Le specie marine sono più veloci di quelle terrestri nella corsa per sfuggire al riscaldamento globale
Gli organismi terrestri non saranno in grado di adattarsi al riscaldamento previsto per il XXI secolo?
[26 Maggio 2020]
Con il riscaldamento globale le specie migrano verso i Poli o verso l’alto per cercare un ambiente più fresco e adatto alla loro sopravvivenza e, secondo il nuovo studio“Species better track climate warming in the oceans than on land”, pubblicato su Nature Ecology & Evolution da un team di ricercatori francesi e statunitensi, sono le specie marine ad essere in testa a questa corsa, «spostandosi fino a 6 volte più velocemente verso i poli che i loro congeneri terrestri.
Analizzando la velocità degli spostamenti degli areali di distribuzione di oltre 12.000 specie animali e vegetali in funzione di quella delle isoterme in latitudine e altitudine, lo studio ha dimostrato che le specie marine sono in grado di seguire, a determinate condizioni, l’invisibile migrazione delle temperature verso i poli. I loro dati sono disponibili nel database BioShifts, contenente oltre 30.000 osservazioni sullo spostamento di specie provenienti da 258 studi pubblicati su riviste scientifiche, durante l’attuale periodo di riscaldamento globale e talvolta coprendo più di due secoli di storia. Gli scienziati di CNRS, l’Ifremer, università di Toulouse III, di Picardie e Washington – Seattle hanno dimostrato che «Le specie marine sono in grado di seguire, in determinate condizioni, l’invisibile migrazione delle temperature ai poli. Questa corsa frenetica al riscaldamento è modulata dalla pressione delle attività umane (pesca, acquacoltura, agricoltura, silvicoltura, pianificazione urbana), accelerando o rallentando il movimento delle specie nel perseguimento di condizioni climatiche favorevoli».
Ad esempio, nel Mare del Nord, l’effetto della pesca eccessiva, che accentua la sensibilità delle popolazioni ittiche al confine caldo della loro distribuzione, è talvolta compensato dalla gestione razionale dell’acquacoltura che favorisce le popolazioni ittiche verso il confine freddo della loro distribuzione, accelerando così lo spostamento degli areali di distribuzione verso il polo.
Un fenomeno che secondo gli scienziati «è probabilmente correlato all’interazione tra il più ampio margine di sicurezza termica delle specie terrestri rispetto alle specie marine e all’ambiente fisico più limitato per la dispersione negli habitat terrestri rispetto agli habitat marini».

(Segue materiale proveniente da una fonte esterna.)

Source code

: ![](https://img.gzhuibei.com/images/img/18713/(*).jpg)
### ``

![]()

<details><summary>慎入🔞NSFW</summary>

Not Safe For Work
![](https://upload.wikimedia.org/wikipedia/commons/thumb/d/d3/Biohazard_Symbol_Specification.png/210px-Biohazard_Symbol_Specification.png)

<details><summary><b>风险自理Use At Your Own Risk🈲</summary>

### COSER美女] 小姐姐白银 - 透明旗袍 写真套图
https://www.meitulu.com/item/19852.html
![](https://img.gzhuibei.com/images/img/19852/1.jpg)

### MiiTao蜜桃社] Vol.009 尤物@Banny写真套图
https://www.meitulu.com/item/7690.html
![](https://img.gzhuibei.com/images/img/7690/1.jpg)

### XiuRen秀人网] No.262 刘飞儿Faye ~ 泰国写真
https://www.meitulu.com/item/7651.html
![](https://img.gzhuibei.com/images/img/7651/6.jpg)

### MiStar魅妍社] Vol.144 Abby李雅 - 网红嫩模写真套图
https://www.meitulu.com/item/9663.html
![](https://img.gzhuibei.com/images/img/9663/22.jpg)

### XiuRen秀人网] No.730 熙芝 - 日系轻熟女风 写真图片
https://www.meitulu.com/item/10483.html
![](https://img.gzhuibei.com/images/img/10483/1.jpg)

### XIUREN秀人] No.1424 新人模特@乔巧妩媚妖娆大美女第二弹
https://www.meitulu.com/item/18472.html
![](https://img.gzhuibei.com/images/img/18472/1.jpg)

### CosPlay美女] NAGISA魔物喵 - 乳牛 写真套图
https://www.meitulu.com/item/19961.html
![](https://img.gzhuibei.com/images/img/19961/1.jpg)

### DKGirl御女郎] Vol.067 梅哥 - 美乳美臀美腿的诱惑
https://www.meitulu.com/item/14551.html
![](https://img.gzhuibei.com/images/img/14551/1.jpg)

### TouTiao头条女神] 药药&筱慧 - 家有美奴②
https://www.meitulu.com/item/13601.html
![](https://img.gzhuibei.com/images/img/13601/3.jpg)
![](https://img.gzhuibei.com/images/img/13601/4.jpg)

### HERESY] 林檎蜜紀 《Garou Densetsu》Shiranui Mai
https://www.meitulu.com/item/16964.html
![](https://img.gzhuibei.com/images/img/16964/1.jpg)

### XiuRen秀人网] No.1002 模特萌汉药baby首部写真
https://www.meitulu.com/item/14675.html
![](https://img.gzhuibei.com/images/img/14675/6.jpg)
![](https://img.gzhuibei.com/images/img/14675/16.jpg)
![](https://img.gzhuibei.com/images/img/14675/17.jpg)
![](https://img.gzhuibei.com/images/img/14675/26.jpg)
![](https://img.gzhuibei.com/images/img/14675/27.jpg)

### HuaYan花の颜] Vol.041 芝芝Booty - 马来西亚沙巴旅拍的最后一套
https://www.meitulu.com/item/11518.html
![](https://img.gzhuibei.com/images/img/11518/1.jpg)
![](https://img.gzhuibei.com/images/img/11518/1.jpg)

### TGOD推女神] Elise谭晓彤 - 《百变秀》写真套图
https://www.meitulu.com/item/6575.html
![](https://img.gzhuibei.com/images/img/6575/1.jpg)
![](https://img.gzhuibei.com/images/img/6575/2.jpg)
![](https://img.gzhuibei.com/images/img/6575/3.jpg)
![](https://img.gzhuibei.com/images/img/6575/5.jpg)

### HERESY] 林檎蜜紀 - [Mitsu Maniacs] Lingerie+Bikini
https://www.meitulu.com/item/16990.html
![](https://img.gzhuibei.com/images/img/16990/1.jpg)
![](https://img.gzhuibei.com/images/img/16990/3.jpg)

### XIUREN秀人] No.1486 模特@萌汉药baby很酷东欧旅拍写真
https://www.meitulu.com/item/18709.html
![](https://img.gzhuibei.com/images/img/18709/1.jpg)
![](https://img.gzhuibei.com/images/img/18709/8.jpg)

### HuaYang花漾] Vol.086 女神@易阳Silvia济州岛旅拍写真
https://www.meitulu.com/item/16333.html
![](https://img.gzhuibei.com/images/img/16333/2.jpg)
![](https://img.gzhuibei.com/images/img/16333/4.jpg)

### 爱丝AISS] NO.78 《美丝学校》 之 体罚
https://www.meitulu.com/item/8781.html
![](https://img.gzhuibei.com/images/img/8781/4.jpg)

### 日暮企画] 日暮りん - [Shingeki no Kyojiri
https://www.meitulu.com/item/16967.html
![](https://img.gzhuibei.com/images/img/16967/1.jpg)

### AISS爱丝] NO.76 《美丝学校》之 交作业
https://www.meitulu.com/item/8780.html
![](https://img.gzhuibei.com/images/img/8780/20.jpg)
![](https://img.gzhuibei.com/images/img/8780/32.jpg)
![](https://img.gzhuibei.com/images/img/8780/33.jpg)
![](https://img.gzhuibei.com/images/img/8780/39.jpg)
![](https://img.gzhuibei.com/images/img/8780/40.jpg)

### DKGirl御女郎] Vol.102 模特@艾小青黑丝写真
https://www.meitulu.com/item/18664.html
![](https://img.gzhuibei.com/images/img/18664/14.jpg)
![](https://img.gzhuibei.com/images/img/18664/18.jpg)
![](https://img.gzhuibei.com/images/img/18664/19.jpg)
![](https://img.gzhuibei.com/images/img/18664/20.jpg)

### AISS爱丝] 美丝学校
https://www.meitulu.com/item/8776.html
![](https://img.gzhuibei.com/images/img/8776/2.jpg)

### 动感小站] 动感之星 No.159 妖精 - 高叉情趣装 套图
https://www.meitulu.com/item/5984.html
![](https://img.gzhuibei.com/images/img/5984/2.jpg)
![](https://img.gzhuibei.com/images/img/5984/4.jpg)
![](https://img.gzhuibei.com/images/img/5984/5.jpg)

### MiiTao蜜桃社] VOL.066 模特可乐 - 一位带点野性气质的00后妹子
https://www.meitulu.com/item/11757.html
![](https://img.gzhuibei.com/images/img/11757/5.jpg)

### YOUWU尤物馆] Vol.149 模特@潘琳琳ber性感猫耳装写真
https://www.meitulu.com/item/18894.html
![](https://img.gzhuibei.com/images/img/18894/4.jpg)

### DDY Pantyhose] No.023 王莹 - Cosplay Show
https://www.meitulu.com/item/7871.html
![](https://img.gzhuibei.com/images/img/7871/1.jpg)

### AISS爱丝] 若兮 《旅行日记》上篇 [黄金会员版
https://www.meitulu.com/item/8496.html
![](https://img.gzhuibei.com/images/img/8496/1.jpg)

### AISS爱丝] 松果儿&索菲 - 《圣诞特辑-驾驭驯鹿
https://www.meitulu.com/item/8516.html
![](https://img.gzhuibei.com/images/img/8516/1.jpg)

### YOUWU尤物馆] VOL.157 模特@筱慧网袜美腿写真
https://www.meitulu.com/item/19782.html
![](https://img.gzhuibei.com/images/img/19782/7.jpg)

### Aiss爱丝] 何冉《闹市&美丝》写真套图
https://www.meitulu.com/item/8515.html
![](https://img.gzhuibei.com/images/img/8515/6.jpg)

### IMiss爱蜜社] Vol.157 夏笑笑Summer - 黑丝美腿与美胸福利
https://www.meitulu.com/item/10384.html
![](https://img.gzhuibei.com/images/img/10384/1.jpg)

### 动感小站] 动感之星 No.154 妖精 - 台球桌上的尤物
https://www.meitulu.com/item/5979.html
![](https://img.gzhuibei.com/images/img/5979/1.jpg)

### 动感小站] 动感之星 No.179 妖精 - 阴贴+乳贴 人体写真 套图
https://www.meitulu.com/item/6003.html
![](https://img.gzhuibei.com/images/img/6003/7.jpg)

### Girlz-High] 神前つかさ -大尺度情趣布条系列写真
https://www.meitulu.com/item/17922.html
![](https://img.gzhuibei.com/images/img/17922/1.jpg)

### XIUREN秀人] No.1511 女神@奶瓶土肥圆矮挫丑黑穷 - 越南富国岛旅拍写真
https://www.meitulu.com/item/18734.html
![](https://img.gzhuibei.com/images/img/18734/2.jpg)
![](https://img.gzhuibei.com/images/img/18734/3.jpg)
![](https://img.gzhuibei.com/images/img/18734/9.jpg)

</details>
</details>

Secondo il CNRS francese «Questi risultati mettono in dubbio la capacità degli organismi terrestri di adattarsi al riscaldamento previsto per il XXI secolo. Il grande ruolo svolto dalle attività umane, che a volte limitano e talvolta accelerano l’inevitabile ridistribuzione della biodiversità di fronte ai cambiamenti climatici, è un elemento che dovrà essere meglio preso in considerazione nei modelli per gli scenari futuri della biodiversità».